A complete answer lists every line of the material where the string "Fällen" occurs.

——

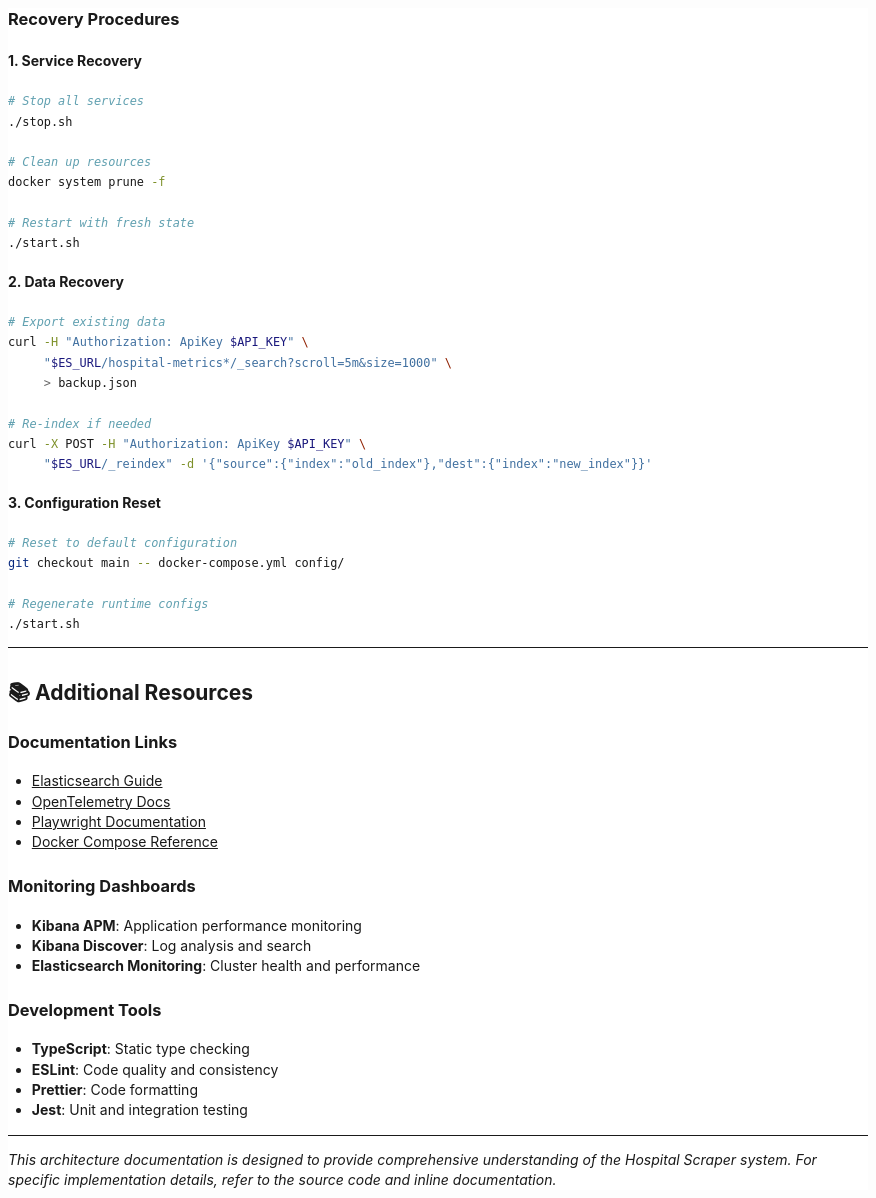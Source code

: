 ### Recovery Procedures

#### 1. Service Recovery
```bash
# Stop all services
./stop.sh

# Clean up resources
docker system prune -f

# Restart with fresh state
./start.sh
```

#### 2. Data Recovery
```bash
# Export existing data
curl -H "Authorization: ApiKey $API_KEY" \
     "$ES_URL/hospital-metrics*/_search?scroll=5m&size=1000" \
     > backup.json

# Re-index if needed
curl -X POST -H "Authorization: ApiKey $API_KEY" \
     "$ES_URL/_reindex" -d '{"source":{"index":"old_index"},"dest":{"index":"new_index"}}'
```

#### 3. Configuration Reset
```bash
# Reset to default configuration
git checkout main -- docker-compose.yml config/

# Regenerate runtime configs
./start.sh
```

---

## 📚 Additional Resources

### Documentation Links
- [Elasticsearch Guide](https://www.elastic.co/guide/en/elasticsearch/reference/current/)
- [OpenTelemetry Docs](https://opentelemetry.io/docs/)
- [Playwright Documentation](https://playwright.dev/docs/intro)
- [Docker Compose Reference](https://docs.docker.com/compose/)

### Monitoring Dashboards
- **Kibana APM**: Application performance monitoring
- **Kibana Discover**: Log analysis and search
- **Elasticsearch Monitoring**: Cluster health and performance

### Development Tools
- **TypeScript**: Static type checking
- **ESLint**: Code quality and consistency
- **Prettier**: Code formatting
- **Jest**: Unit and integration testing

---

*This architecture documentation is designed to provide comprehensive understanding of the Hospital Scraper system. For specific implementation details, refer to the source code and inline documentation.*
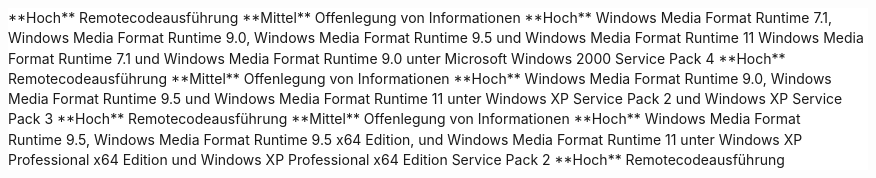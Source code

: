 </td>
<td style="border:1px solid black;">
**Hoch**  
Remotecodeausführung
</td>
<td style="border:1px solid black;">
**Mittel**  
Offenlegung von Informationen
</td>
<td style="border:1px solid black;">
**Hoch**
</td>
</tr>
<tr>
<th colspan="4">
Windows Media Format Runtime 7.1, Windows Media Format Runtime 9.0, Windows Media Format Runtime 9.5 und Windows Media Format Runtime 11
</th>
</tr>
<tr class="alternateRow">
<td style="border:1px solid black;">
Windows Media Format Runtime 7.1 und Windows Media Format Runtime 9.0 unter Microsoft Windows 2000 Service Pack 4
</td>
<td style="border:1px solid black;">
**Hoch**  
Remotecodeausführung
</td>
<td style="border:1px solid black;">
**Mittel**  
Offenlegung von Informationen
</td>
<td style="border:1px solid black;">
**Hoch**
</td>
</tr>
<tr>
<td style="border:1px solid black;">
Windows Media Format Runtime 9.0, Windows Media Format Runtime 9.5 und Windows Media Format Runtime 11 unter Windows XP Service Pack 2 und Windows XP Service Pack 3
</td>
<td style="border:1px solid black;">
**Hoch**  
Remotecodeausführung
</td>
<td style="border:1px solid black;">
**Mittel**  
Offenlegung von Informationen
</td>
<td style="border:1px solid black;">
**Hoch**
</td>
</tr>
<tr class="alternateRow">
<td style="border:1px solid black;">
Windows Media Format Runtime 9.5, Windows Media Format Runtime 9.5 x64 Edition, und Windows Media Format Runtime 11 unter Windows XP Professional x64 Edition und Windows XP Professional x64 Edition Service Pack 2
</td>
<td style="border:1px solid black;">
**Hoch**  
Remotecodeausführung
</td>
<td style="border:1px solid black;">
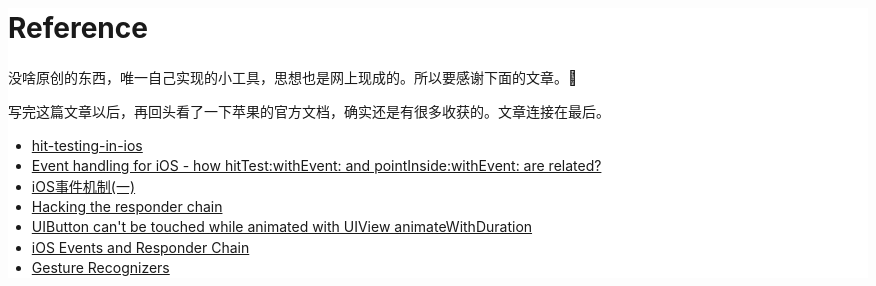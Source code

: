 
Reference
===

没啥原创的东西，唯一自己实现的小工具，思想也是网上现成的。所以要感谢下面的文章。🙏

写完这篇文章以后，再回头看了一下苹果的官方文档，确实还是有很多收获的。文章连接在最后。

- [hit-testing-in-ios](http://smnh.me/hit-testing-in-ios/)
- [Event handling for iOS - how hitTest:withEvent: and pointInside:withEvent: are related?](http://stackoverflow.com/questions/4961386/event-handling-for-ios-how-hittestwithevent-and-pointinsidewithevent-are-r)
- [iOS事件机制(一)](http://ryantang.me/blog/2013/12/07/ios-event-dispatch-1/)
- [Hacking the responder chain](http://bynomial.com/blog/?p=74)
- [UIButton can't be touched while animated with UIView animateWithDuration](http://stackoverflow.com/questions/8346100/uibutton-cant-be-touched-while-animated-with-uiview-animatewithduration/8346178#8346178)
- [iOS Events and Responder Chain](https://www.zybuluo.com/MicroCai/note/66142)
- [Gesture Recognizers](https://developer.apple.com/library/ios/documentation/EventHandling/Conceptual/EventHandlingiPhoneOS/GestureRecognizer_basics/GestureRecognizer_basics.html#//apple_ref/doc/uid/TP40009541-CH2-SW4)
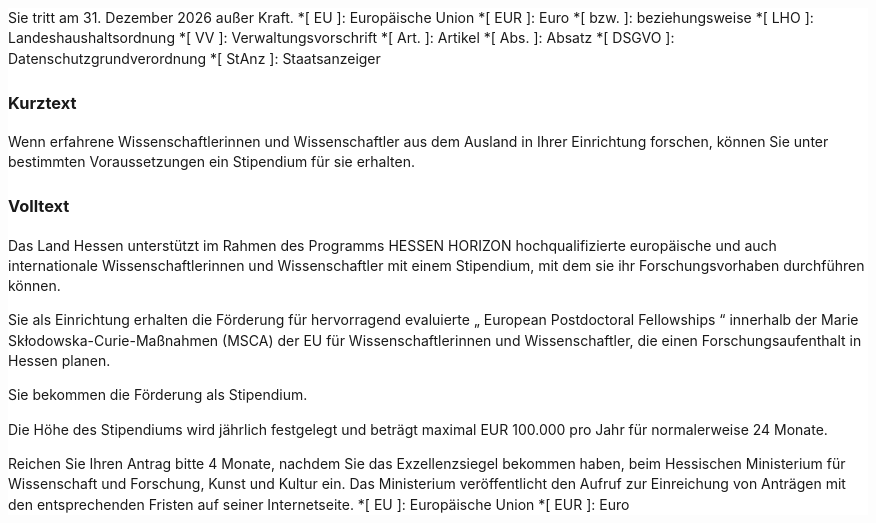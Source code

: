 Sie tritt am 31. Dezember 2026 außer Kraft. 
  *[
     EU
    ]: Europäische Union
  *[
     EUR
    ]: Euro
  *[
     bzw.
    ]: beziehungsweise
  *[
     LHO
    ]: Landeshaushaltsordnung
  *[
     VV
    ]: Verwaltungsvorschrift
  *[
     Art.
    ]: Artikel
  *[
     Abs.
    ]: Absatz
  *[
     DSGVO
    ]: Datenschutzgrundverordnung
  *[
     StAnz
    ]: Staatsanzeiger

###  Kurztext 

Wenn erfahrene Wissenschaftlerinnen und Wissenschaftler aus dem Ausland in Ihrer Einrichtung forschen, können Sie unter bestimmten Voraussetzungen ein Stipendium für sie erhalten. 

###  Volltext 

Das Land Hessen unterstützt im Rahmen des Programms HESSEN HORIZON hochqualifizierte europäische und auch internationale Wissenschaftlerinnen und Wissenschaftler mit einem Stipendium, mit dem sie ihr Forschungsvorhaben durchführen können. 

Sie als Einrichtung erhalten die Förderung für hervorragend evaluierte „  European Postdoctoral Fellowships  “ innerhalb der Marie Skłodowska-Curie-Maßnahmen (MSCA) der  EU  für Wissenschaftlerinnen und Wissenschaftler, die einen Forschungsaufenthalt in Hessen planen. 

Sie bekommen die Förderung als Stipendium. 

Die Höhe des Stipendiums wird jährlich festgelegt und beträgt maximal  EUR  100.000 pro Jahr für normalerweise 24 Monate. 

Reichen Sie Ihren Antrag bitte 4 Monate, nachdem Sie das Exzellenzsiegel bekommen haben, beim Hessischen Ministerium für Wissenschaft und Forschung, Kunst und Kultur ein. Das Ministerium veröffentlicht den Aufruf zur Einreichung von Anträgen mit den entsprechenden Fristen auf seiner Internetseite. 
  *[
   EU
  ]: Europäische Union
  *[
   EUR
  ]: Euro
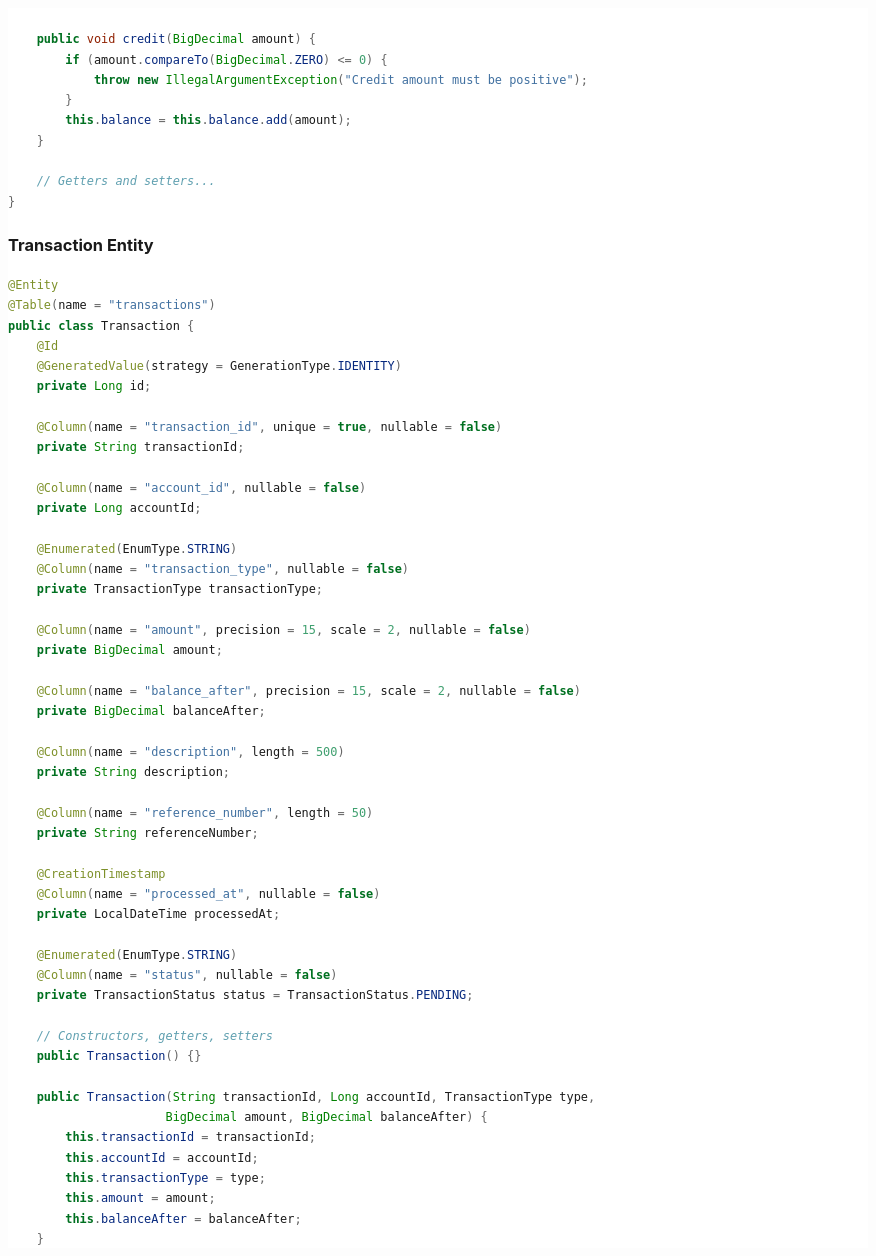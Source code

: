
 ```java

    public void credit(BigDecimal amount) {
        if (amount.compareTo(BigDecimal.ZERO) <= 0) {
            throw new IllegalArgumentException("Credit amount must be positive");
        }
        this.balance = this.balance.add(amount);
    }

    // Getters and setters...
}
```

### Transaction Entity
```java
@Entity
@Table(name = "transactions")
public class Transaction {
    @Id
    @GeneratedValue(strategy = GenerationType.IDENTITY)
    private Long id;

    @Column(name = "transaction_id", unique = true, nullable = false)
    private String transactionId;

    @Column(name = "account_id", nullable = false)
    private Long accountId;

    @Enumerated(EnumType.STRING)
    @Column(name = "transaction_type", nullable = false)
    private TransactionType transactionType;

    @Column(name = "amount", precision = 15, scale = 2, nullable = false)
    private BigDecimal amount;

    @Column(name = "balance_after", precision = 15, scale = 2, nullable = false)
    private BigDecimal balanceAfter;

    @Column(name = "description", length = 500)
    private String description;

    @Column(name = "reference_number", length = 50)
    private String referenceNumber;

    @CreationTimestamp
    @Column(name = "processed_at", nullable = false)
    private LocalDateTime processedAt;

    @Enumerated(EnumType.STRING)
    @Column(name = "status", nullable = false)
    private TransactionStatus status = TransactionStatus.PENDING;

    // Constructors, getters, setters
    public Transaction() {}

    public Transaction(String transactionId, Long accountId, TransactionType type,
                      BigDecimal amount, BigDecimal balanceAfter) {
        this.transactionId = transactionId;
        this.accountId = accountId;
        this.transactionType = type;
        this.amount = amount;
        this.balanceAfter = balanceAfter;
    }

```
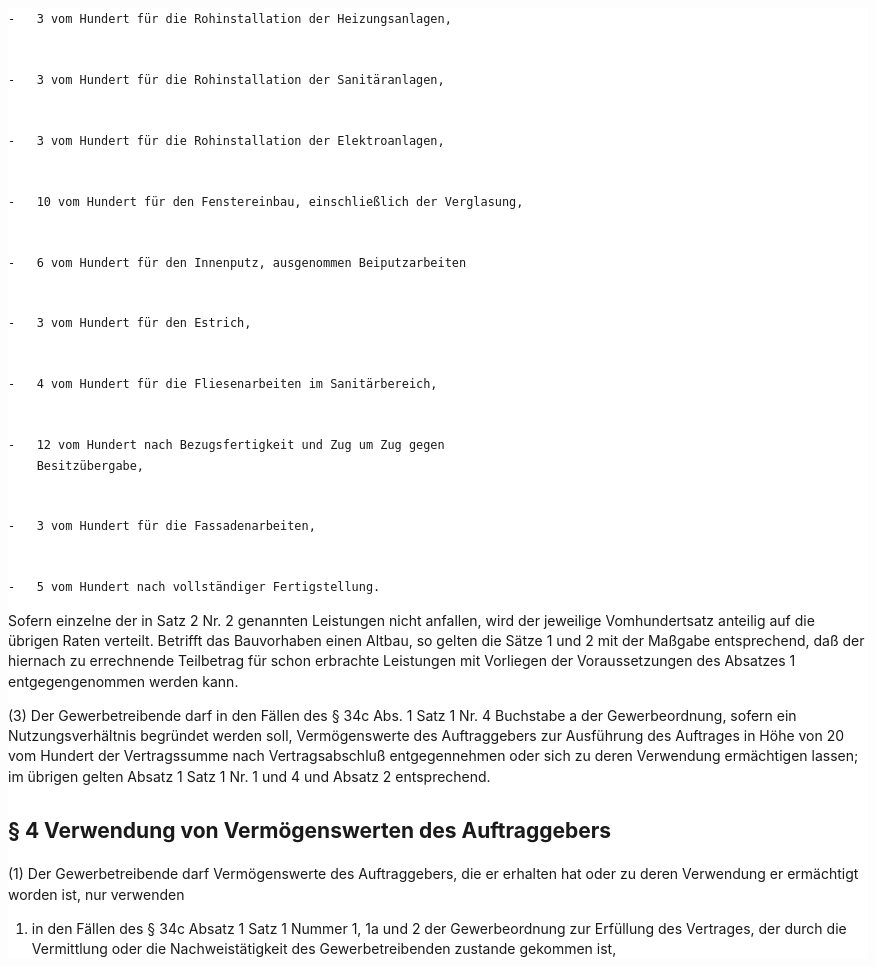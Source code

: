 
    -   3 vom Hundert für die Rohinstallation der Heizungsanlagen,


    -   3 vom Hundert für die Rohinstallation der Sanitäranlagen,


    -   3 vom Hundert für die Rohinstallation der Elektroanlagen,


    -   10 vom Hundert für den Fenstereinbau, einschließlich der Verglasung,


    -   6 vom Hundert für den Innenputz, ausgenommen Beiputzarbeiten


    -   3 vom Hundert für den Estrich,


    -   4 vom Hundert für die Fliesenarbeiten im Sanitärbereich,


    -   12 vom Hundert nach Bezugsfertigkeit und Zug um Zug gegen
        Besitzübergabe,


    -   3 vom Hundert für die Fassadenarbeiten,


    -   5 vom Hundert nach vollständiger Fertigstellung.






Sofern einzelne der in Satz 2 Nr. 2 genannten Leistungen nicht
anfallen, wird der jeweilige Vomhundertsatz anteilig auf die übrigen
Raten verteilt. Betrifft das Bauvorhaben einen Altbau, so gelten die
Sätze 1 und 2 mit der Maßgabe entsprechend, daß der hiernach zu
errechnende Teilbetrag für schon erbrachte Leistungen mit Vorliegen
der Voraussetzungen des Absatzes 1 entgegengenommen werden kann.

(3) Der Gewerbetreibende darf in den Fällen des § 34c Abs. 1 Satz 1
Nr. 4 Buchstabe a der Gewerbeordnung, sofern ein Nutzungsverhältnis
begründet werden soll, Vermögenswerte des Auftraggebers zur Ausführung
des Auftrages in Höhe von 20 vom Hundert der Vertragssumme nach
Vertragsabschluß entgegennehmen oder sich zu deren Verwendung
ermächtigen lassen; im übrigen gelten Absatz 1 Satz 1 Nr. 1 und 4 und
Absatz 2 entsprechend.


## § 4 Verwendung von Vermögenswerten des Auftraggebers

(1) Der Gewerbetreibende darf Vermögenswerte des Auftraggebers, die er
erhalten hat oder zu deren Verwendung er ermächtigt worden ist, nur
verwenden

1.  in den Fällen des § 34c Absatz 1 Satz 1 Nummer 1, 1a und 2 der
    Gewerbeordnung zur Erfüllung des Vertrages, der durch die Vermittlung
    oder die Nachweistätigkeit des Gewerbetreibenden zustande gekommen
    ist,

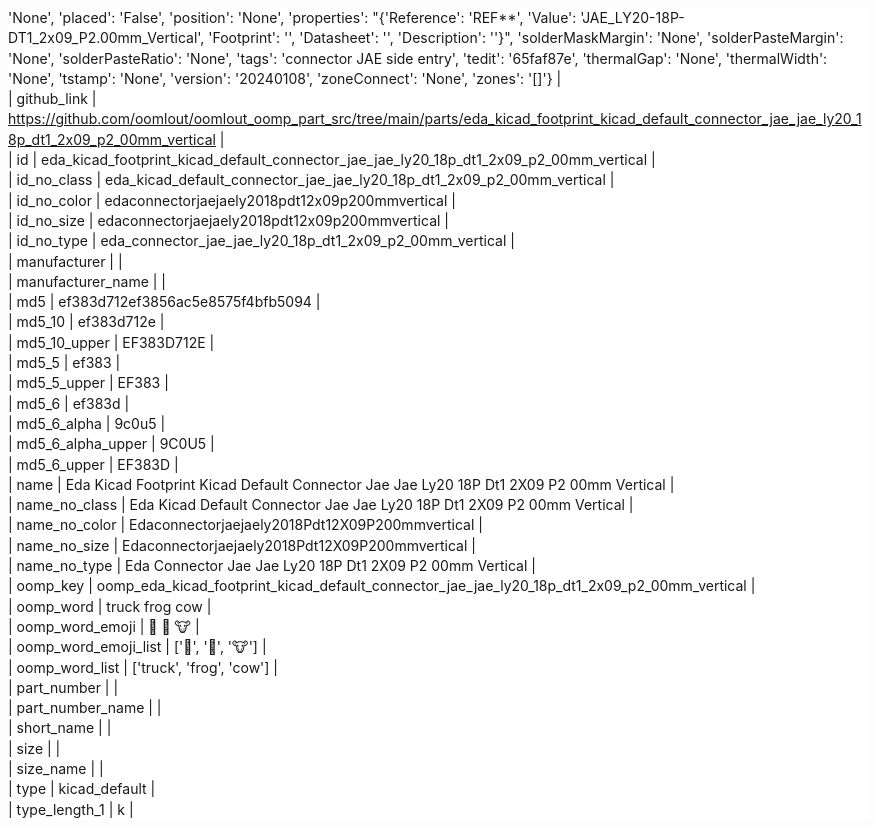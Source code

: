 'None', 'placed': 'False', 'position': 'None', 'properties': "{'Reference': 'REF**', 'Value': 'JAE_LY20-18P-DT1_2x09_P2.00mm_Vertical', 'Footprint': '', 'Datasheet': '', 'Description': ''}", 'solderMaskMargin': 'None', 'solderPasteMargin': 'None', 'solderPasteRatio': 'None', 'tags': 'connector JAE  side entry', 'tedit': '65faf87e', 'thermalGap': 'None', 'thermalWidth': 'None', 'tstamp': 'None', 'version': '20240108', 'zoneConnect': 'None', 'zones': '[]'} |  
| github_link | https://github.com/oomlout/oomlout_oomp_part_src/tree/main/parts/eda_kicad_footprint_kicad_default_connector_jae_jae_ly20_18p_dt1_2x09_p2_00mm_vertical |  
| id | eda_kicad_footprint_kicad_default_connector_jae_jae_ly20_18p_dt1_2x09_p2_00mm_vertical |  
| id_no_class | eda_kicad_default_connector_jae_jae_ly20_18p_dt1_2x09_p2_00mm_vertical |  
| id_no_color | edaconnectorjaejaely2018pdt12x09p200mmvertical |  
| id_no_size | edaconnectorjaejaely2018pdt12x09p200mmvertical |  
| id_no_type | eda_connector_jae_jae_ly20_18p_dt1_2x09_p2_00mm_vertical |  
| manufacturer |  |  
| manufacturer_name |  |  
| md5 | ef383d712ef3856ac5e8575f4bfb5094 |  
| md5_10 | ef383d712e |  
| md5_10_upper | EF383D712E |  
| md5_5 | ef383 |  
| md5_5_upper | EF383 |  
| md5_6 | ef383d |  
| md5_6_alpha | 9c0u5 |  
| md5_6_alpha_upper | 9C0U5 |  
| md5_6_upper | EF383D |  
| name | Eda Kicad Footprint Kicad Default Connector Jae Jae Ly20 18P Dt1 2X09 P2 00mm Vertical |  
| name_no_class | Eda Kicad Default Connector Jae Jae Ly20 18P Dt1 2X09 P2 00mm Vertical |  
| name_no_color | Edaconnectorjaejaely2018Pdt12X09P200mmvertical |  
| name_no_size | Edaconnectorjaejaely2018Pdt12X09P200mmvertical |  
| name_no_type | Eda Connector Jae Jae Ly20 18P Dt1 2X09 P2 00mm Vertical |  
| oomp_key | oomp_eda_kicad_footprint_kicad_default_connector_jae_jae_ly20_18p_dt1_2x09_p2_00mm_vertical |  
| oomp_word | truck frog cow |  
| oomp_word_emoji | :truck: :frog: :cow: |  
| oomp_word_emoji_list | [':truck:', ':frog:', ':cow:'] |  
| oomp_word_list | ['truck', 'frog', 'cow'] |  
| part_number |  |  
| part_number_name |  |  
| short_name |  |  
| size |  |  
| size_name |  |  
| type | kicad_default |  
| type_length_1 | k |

——

[Result]:
(3) Der Gewerbetreibende darf in den Fällen des § 34c Abs. 1 Satz 1
1.  in den Fällen des § 34c Absatz 1 Satz 1 Nummer 1, 1a und 2 der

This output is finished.